6. Comparative Evaluation and Empirical Outcomes
Empirical studies consistently demonstrate the quantitative benefit of locality-centric scheduling across platforms and workloads:
- Execution Time and Throughput: LS/LSM policies in MPSoCs yield 20–40% reductions in completion time and 15–25% lower cache misses (0710.4652).
- Bandwidth and Scalability: NUMA-aware task queues approach single-domain theoretical bandwidth ceilings with <5% overhead and minimal imbalance (0902.1884, Wittmann et al., 2010).
- Fairness-Preserving Locality: DLPM/D²LPM achieves up to 2.87× throughput and 7.18× latency reduction vs. non-locality-aware baselines, with formal fairness bounds (Cao et al., 24 Jan 2025).
- Accelerator and Memory Efficiency: Scheduling operand flows in SATA yields up to 1.76× QK-attention throughput and 2.94× energy efficiency (Fan et al., 28 Jan 2026).
- Datacenter Responsiveness: Batch-dynamic matching reduces topology reconfiguration time by 3–5× for small batch deltas, achieving nearly static-throughput with sublinear recourse (Hanauer et al., 2023).

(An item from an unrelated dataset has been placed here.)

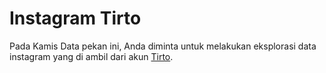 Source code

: # Instagram Tirto

Pada Kamis Data pekan ini, Anda diminta untuk melakukan eksplorasi data instagram yang di ambil dari akun [Tirto](https://github.com/rarcega/instagram-scraper).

- Dynamic Adaptivity: ARMS’s fully online moldability achieves up to 3.5× speedup on memory- or compute-bound chains, with little or no pre-tuning (Abduljabbar et al., 2021).
These results are robust across simulation and real-system benchmarks, with observed advantages increasing as the degree of locality or traffic persistence grows.
7. Extensions, Generalizations, and Outlook
Locality-centric dynamic scheduling is a general paradigm with broad applicability.
- Beyond Hardware Locality: Recent advances (e.g., (Fan et al., 28 Jan 2026, Chen et al., 5 Dec 2025)) extend the concept to operand, prefix, or infrastructure locality, as in heterogeneous serverless environments exploiting "warm start" reuse and predictive scheduling with online learning.
- Supporting Heterogeneous Resources: State- or affinity-aware placement can integrate heterogeneity in compute capability, memory subsystem layout, network topology, or workload (e.g., core-speed weighting (0710.4652); distributed quantum structures (Cao et al., 24 Jan 2025)).
- Integrating Compiler and Runtime: Passing locality information from compiler analysis to runtime schedulers, or using runtime feedback to enforce “moldable” mappings, closes the semantic gap between static program structure and dynamic scheduling needs (0710.4652, Abduljabbar et al., 2021).
- Theoretical Boundaries: Many underlying scheduling problems are NP-hard; dynamic/batch-dynamic incremental algorithms rely on high temporal traffic or access overlap to stay within tractable computational budgets (Hanauer et al., 2023).
- Adaptivity Under Dynamic Load: Locality-centric schemes adapt at runtime to process/task arrival rates, DAG parallelism shifts, or changing server/resource count, providing robustness to practical deployment variability.
These strategies form a foundation for locality-aware, load-balanced, and power/performance–optimized scheduling in emerging and future multicore, accelerator, and cloud platforms.